A different approach is to build the pyramid by using the idea of the Boruvka's MST algorithm.

## Representing Topological Structures

Attributed neighbourhood graphs represent an image as a graph. Attributes are derived from the colours of the pixels. Neighbourhood relations are represented by edges.

Standard and extended region adjacency graphs (RAG, RAG+) represent the adjacency relations of image regions in, for example, a segmentation. In addition to RAGs, which are simple graphs, RAG+'s keep some self loops and parallel edges to encode inclusion relations (e.g. non-empty self-loops and parallel edges bounding non empty-faces).

Adjacency, and more general, structure, also plays an important role in dynamic scenes i.e. processing of videos. In the TWIST project (Tracking with Structure in Computer Vision) we study the importance of structure for tracking. Structure is represented e.g. in a graph or more generally graph pyramid representation of the segmented image and correspondence can be found by graph matching (see Figure 1).

 a b

Figure 1. Representation of an image sequence (a) as a graph (b) of the 2D image structure.

Sometimes it is not necessary to keep a whole RAG, a spanning tree is enough. From all the spanning trees of a graph, the Minimum Spanning Tree [HK04] has the minimum sum of edge weights and characterizes the discrepancy of the represented image. Integral features capture important properties of regions. The integral tree [KHP04] is a representation labeling each vertex of a tree with the integral feature(s) of the subtree.

Functional Graphical Models [MK03c] (FGM) describe dependence between variables by means of implicit equations. Explicit modeling of functional dependencies by a hypergraph, creates a structure well-adapted to information retrieval and processing.

The eccentricity transform [KIHF06] represents an image by assigning to each point the longest of the shortest paths to any other point of the image. It is robust against Salt & Pepper noise and articulated motion.

## Data Structures

To represent the topology of a partition of the 2D plane, a pair of dual RAG+ can be used. Every edge in the primal graph is associated to an edge in the dual graph, and every vertex in the primal is associated to a face in the dual and vice versa.

Combinatorial maps represent objects subdivided into cells of many dimensions. They use permutations (alpha, sigma) to encode relations between atomic elements called darts (half edges). In 2D, they act as planar graphs explicitly encoding the orientation of edges around vertices (see Figure 2).

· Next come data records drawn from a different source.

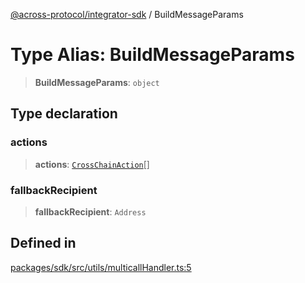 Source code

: [@across-protocol/integrator-sdk](../globals.md) / BuildMessageParams

# Type Alias: BuildMessageParams

> **BuildMessageParams**: `object`

## Type declaration

### actions

> **actions**: [`CrossChainAction`](CrossChainAction.md)[]

### fallbackRecipient

> **fallbackRecipient**: `Address`

## Defined in

[packages/sdk/src/utils/multicallHandler.ts:5](https://github.com/across-protocol/toolkit/blob/eee89a253938d54aa640eb34f40c2d714b9d031f/packages/sdk/src/utils/multicallHandler.ts#L5)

Like combinatorial maps, generalized maps are defined in any dimension, and use only involutions.

Figure 2. A combinatorial map defined by: set of darts and permutations sigma and alpha(d) = -d

Homology groups extend the Euler characteristic to a topological invariant that characterizes an object X by its "holes" in any dimension p=0..dim(X), (denoted p-holes). These holes can be seen as connected components in dimension 0, tunnels in dimension 1, voids in dimension 2,... .

### Operations on graphs

To reduce a graph or a map (e.g. when building a pyramid) contraction and removal operations are used. In 2D edge contraction removes the edge and identifies its end vertices. Edge contraction preserves the topology of the surviving elements. When building irregular pyramids, every contraction is followed by a simplification step, which removes redundant self loops and parallel edges i.e. empty self-loops and parallel edges bounding empty faces. Edges contracted in parallel form subtrees of the graph called contraction kernels [BK03a].

### Where are Graphs Used?

Applications of graph based representations range from representations for cognitive vision [IHK05] inspired from human descriptions of videos [IHKH06], to graph-based fingerprint representation [OK04] encoding topology, to human problem solving and the Traveling Salesman Problem [PSS+06], to extraction of primitives (e.g. junction points, line segments) from graphs of digital points that are typically obtained from skeletonization [MK03b], to homotopic transformation for both combinatorial maps and weighted combinatorial maps [MKH03], and to efficient processing of huge amounts of structured sensory data for vision [Kro03].